The president talking there and you heard in the piece there about all the jobs that are created, up to a million jobs. He doesn't want -- this is how it started, though. I want to just play this. This is from earlier the year. This is how many jobs President Trump said we're depending on these Middle East arm deals.


TRUMP: We're talking about over 40,000 jobs in the United States.


TAPPER: And 40,000 to 450,000 to 600,000. Now it's a million.

Obviously, these numbers don't mean anything.

VAN JONES, CNN POLITICAL COMMENTATOR: Well, obviously, we need to sell a lot more arms. Man, it's going to solve every problem we have in the academy. We just got to give more arms deal.

It is ludicrous. It's terrible. And I think part the problem that we have at this point is that he actually has real stuff he could run on.
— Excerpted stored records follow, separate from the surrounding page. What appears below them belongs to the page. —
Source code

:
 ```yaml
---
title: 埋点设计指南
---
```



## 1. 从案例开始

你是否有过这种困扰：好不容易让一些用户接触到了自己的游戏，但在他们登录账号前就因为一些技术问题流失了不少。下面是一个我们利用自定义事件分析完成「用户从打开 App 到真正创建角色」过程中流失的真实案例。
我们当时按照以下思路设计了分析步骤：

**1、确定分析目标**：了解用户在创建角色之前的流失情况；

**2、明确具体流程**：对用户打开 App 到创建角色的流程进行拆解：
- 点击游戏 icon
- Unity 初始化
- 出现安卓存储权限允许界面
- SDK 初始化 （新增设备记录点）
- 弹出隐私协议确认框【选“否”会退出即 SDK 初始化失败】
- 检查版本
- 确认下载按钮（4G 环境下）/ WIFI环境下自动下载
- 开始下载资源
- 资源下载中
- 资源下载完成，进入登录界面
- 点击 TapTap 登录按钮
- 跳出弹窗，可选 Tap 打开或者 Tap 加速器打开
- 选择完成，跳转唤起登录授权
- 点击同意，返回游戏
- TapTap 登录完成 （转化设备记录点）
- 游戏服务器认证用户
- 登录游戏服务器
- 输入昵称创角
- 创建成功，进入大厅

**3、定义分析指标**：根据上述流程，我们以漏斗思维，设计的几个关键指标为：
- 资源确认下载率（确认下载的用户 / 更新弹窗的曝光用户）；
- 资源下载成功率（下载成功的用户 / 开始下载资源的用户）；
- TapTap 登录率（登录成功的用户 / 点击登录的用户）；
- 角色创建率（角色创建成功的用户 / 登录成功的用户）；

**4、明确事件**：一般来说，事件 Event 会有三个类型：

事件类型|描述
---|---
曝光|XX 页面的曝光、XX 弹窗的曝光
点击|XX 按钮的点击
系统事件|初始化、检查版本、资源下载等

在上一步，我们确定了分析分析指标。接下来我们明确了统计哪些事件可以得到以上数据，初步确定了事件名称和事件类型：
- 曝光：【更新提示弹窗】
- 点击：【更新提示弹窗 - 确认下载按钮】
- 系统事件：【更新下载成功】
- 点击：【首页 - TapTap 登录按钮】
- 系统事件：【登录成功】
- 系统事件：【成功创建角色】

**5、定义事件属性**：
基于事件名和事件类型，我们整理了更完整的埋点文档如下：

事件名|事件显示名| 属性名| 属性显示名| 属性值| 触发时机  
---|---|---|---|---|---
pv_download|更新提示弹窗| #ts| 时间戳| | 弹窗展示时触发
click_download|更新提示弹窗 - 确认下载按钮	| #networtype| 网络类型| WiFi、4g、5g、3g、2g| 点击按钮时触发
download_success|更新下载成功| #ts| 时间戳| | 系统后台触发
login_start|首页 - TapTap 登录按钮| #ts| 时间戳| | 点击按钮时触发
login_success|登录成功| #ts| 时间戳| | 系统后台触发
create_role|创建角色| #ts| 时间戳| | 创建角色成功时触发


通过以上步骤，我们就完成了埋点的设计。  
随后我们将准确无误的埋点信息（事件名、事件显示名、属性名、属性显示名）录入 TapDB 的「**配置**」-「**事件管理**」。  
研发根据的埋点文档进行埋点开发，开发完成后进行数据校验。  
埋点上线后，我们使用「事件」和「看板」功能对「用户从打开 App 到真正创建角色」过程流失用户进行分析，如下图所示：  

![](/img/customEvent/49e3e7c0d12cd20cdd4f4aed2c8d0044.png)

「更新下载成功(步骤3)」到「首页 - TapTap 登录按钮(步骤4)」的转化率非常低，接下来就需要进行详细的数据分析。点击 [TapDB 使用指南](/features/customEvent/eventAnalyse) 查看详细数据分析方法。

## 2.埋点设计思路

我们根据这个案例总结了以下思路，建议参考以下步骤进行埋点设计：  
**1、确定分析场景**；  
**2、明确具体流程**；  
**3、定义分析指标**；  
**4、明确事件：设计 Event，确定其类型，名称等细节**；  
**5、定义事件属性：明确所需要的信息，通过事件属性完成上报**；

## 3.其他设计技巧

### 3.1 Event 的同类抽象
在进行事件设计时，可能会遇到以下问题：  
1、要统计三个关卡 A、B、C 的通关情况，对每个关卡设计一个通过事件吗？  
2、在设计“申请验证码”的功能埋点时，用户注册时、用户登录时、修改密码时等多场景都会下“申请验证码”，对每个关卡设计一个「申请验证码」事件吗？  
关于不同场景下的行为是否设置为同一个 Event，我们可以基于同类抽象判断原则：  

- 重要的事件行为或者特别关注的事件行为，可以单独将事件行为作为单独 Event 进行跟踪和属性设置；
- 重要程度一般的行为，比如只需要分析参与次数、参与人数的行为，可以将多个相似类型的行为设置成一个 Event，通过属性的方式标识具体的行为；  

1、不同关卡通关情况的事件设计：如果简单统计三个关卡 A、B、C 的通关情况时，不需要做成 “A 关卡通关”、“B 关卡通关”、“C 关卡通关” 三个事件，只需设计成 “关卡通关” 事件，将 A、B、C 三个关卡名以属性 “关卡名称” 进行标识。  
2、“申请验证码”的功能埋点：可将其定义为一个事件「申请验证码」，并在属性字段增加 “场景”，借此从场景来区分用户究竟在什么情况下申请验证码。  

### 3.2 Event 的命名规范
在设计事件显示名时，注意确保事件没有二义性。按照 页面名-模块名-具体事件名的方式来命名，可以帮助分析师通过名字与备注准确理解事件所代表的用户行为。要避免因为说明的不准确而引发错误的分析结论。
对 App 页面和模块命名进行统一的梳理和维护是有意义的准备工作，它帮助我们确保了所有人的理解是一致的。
He's actually done real stuff. He could just stick with the actual facts.

When he does stuff like this stuff, way overshooting the skis, all it does is suck up more airtime for us and we have to fact-check all this stuff, which we would rather not do. We would rather talk about real stuff.

And I think it makes people who are in the middle, a lot of Republican women, college-educated women, even more disheartened with this president. So I think he's actually -- while he's trying to gin up one side of the base, which he could gin up with other ways, he's turning off others.

TAPPER: Does it matter? Do you think people care about the lies?

S.E. CUPP, CNN POLITICAL COMMENTATOR: No, not in inside the base. No, that's in evidence.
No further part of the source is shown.